[Date Prev][Date Next][Thread Prev][][Date Index][Thread Index]

Re: Proposal to change shimbun-rss-build-message-id

Katsumi Yamaoka <yamaoka@xxxxxxx> writes:
>>>>>> In [emacs-w3m : No.10873] David Engster wrote:
>> The function shimbun-rss-build-message-id, which should build a unique
>> message-id from an URL and optionally a date, fails for some of my RSS
>> groups. This is due to two things:
>> * Everything after a '?' in the URL is ignored, which is problematic
>>   since some CMS (e.g. Typo3) can generate RSS feeds with URLs like
>>   index.php?id=100&item=3124
>> * The optional date is not used at all.

> TSUCHIYA-san wrote in [emacs-w3m:10061] as follows:
> (cf. http://news.gmane.org/group/gmane.emacs.w3m/thread=7421)


> T> The point is how we treat things that follow "?".  As you know
> T> it's the CGI's query part, which often contains a session ID.
> T> If it's just a session ID, it will be as follows when having
> T> fetched the index page for the first time:
> T> <a href="0001?sid=0001">Article 1</a>
> T> But it will be the following when fetching the same index page
> T> for the second time:
> T> <a href="0001?sid=0002">Article 1</a>

Maybe we are talking about different things here.

I thought shimbun-rss-build-message-id takes URLs which are published
through RSS feeds.

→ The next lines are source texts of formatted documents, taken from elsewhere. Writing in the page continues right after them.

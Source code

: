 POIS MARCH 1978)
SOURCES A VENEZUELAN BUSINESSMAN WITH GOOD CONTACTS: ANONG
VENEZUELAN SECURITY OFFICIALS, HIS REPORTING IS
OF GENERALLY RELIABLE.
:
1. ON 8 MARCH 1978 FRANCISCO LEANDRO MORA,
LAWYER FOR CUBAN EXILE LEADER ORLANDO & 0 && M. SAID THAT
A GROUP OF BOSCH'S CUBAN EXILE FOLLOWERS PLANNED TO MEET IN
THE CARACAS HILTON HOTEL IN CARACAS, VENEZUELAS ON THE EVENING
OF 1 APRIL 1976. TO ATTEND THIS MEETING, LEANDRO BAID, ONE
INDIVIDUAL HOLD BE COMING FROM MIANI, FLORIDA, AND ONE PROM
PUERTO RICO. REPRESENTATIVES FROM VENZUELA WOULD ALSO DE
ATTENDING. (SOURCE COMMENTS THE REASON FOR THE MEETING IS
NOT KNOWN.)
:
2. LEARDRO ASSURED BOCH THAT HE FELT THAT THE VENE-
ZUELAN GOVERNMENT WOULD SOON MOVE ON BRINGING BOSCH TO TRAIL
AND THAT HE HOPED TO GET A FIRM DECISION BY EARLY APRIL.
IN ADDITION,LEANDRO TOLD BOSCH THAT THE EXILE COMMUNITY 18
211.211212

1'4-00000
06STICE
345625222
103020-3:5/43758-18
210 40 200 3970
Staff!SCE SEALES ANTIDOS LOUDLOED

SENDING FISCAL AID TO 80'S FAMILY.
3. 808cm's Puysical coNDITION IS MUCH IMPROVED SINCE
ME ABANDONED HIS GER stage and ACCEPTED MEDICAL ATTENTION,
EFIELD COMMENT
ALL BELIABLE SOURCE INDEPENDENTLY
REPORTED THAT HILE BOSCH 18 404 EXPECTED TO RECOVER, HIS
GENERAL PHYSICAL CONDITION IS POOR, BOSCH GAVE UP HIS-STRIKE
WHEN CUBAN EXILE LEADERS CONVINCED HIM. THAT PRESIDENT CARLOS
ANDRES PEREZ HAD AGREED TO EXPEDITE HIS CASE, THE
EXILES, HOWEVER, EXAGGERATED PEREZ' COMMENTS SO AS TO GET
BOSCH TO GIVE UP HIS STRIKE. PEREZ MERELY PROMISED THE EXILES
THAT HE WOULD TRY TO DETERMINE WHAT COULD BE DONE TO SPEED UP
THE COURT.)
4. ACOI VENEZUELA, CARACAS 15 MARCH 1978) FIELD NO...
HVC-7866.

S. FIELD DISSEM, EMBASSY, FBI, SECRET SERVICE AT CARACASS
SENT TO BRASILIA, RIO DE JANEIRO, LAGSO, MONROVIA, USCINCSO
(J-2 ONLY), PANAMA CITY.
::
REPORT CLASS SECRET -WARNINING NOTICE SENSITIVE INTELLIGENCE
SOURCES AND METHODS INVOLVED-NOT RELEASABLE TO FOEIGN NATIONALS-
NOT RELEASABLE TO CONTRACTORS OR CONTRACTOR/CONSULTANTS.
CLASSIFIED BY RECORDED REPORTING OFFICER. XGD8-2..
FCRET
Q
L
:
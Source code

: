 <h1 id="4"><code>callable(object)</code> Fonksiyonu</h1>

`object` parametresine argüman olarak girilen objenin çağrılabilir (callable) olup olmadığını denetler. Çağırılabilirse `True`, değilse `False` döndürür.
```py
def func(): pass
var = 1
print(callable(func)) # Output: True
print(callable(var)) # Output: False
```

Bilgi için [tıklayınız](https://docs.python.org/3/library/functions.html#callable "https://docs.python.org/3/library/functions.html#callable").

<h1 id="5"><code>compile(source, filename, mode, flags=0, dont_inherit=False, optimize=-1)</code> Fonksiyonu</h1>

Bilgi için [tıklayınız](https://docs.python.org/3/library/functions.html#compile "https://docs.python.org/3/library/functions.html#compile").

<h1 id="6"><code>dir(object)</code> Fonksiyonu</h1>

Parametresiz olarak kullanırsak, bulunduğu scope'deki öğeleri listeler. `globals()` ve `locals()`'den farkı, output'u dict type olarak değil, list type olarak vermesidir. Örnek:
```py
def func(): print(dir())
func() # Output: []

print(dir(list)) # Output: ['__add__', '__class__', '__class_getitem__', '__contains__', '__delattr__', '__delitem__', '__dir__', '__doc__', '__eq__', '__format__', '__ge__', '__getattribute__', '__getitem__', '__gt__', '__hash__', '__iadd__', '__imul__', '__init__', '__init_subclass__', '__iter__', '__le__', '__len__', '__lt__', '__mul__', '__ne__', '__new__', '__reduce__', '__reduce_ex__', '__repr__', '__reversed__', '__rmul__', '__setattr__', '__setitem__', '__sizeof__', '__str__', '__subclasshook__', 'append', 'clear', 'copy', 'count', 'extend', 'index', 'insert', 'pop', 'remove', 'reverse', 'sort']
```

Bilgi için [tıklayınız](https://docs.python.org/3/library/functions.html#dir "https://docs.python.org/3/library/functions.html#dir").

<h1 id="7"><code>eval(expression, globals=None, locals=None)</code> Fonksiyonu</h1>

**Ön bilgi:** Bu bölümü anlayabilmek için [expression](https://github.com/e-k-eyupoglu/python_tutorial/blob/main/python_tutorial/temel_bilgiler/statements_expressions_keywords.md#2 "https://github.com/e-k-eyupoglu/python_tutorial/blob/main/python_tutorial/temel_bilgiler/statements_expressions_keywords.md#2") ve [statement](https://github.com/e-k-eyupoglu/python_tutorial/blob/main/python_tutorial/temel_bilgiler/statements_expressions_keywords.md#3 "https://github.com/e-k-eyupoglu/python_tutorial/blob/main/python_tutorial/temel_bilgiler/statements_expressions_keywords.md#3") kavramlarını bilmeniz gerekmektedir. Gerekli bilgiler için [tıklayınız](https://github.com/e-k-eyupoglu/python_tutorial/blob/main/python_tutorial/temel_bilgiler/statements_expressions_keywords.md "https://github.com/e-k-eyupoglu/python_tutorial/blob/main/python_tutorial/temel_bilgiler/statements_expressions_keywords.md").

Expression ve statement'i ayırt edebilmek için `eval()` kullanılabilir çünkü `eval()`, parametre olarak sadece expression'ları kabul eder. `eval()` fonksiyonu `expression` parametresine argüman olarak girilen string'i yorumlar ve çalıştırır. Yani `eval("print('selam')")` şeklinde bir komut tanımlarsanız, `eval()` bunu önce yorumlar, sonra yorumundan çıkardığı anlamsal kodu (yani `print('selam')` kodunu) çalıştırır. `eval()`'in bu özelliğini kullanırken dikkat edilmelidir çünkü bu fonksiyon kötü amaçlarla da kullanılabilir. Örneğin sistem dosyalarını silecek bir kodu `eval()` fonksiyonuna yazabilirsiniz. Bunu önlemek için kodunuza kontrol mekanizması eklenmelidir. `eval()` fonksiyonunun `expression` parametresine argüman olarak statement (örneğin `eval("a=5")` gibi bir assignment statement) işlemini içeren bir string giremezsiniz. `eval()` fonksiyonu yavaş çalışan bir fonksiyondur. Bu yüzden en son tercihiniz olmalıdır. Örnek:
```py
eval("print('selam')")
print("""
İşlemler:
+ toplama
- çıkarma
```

Those do not contain session IDs.

I have the problem that I read RSS feeds through rss-hash which publish
URLs like


and so on. This is a feed generated by tt_news, a widely used plugin for
Typo3. With the current default implemention of
shimbun-rss-build-message-id, the generated MIDs are not unique.

> So, I implemented the version of `shimbun-rss-build-message-id'
> that strips nothing in sb-mainichi.el, and in sb-nytimes.el
> afterward.

OK. Then I would suggest to override shimbun-rss-build-message-id for
rss-hash (and probably also atom-hash) with the version that doesn't
strip everything after '?'.